To best view your eyes' internal health, dilating eye drops will be used.  These drops cause the iris to open wide, providing unobstructed observations of your eyes' internal structures.  While your eyes are dilated, close work or reading may be difficult and viewing in bright sunlight will be uncomfortable.  The effects of the dilating drops usually begin to subside after a few hours; however, Dr. LeBlanc recommends that you wear dark sunglasses outdoors following your exam.

After performing these tests, Dr. LeBlanc will discuss your results and give you a better understanding of your overall eye health.  Traditional options such as glasses, sunglasses, contact lenses, eye medications or surgery will be discussed.  When appropriate, we will also present more advanced treatment options such as refractive therapy or surgery.  In the event that you have cataracts or chose to wear contact lenses, additional services, beyond a comprehensive eye examination, will be performed.

 

Common tests and evaluations during an eye exam include:

  • Introductory interview:  Consists of a patient’s medical history and eye health history as well as the patients family history of eye disease.
  • External examination:  Inspects all outward visible parts of the eye and surrounding tissue.
  • Pupil inspection:  Your pupils will be inspected for equal size and regular shape.  Dr. LeBlanc will test how they react to light and objects at various distances.

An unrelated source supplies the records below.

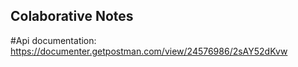 ## Colaborative Notes
#Api documentation:
https://documenter.getpostman.com/view/24576986/2sAY52dKvw
  
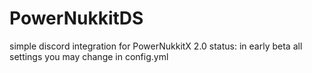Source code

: # PowerNukkitDS
simple discord integration for PowerNukkitX 2.0  status: in early beta  all settings you may change in config.yml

  • Eye muscle health and mobility:  Eye movement is checked in six directions (corresponding to the six extraocular muscles), as well as tracking a moving object (such as a pen).
  • Visual field:  You will cover one eye at a time, and with the other eye gazing straight ahead, identify objects in peripheral vision (often simply the number of fingers the doctor is showing.)

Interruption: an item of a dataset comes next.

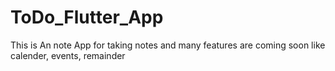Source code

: # ToDo_Flutter_App
 This is An note App for taking notes and many features are coming soon like calender, events, remainder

  • Visual acuity:  A common means of measuring visual acuity is the Snellen chart.  This is a large card or projection with progressively smaller horizontal lines of random block letters.  The test determines how well a patient can discern detail at a given distance.  Patients taking this test will cover one eye and then read aloud the letters of each row, starting from the top.  The smallest row that can be accurately read indicates the patient’s visual acuity in that eye.

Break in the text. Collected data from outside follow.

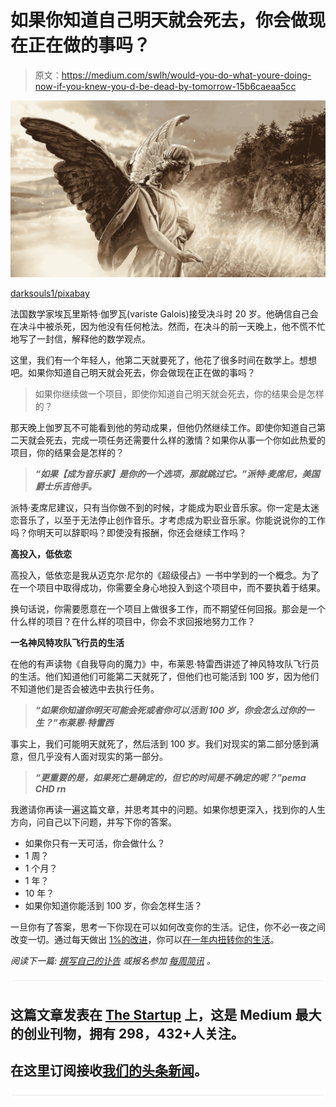# 如果你知道自己明天就会死去，你会做现在正在做的事吗？

> 原文：<https://medium.com/swlh/would-you-do-what-youre-doing-now-if-you-knew-you-d-be-dead-by-tomorrow-15b6caeaa5cc>

![](img/d5259cf7caf1abb1c96beaa27deb2d29.png)

[darksouls1/pixabay](https://pixabay.com/en/angel-dark-dark-angel-gothic-goth-2665661/)

法国数学家埃瓦里斯特·伽罗瓦(variste Galois)接受决斗时 20 岁。他确信自己会在决斗中被杀死，因为他没有任何枪法。然而，在决斗的前一天晚上，他不慌不忙地写了一封信，解释他的数学观点。

这里，我们有一个年轻人，他第二天就要死了，他花了很多时间在数学上。想想吧。如果你知道自己明天就会死去，你会做现在正在做的事吗？

> 如果你继续做一个项目，即使你知道自己明天就会死去，你的结果会是怎样的？

那天晚上伽罗瓦不可能看到他的劳动成果，但他仍然继续工作。即使你知道自己第二天就会死去，完成一项任务还需要什么样的激情？如果你从事一个你如此热爱的项目，你的结果会是怎样的？

> ***“如果【成为音乐家】是你的一个选项，那就跳过它。”派特·麦席尼，美国爵士乐吉他手。***

派特·麦席尼建议，只有当你做不到的时候，才能成为职业音乐家。你一定是太迷恋音乐了，以至于无法停止创作音乐。才考虑成为职业音乐家。你能说说你的工作吗？你明天可以辞职吗？即使没有报酬，你还会继续工作吗？

**高投入，低依恋**

高投入，低依恋是我从迈克尔·尼尔的《超级侵占》一书中学到的一个概念。为了在一个项目中取得成功，你需要全身心地投入到这个项目中，而不要执着于结果。

换句话说，你需要愿意在一个项目上做很多工作，而不期望任何回报。那会是一个什么样的项目？在什么样的项目中，你会不求回报地努力工作？

**一名神风特攻队飞行员的生活**

在他的有声读物《自我导向的魔力》中，布莱恩·特雷西讲述了神风特攻队飞行员的生活。他们知道他们可能第二天就死了，但他们也可能活到 100 岁，因为他们不知道他们是否会被选中去执行任务。

> ***“如果你知道你明天可能会死或者你可以活到 100 岁，你会怎么过你的一生？”布莱恩·特雷西***

事实上，我们可能明天就死了，然后活到 100 岁。我们对现实的第二部分感到满意，但几乎没有人面对现实的第一部分。

> ***“更重要的是，如果死亡是确定的，但它的时间是不确定的呢？”pema CHD rn***

我邀请你再读一遍这篇文章，并思考其中的问题。如果你想更深入，找到你的人生方向，问自己以下问题，并写下你的答案。

*   如果你只有一天可活，你会做什么？
*   1 周？
*   1 个月？
*   1 年？
*   10 年？
*   如果你知道你能活到 100 岁，你会怎样生活？

一旦你有了答案，思考一下你现在可以如何改变你的生活。记住，你不必一夜之间改变一切。通过每天做出 [1%的改进](https://ideavisionaction.com/personal-development/how-to-improve-your-life-38x-in-a-year/)，你可以[在一年内扭转你的生活](https://ideavisionaction.com/personal-development/one-habit-that-can-turn-around-your-life/)。

*阅读下一篇:* [*撰写自己的讣告*](https://ideavisionaction.com/personal-development/write-your-own-obituary/) *或报名参加* [*每周简讯*](https://ideavisionaction.com/email-newsletter/) *。*

![](img/731acf26f5d44fdc58d99a6388fe935d.png)

## 这篇文章发表在 [The Startup](https://medium.com/swlh) 上，这是 Medium 最大的创业刊物，拥有 298，432+人关注。

## 在这里订阅接收[我们的头条新闻](http://growthsupply.com/the-startup-newsletter/)。

![](img/731acf26f5d44fdc58d99a6388fe935d.png)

  • Refraction:  This test is used to find your best corrected vision, if necessary for prescription eyewear or contacts.  Dr. LeBlanc will try various lenses in front of each eye, as you focus on a chart at a distance or up-close, to help determine the best power of correction.
  • Color vision:  Is a series of images with symbols embedded in color dots or patterns.  Based upon your ability to identify the symbols, certain types of colorblindness can be diagnosed or ruled out.
  • Ophthalmoscopy:  This test is often done with an ophthalmoscope, a handheld instrument with light and magnifying lenses.  Alternatively,  Dr. LeBlanc may use other means, such as a slit lamp, which affords a more three-dimensional view.  Ophthalmoscopy aims to inspect the retina and surrounding internal eye.  This test can help diagnose problems with the retina or detachment of the retina, and monitor diseases like glaucoma and diabetes.  An opacity in the eye can indicate a cataract.  Sometimes Dr. LeBlanc will dilate the pupils with eye drops to gain a wider view of the internal eye.
  • Tonometry:  This test measures intraocular pressure, which can be a sign of glaucoma if pressure is abnormally high.  Internal eye pressure is measured either with a puff of air at the cornea or brief direct contact with the cornea, to measure how easily it is pushed inward.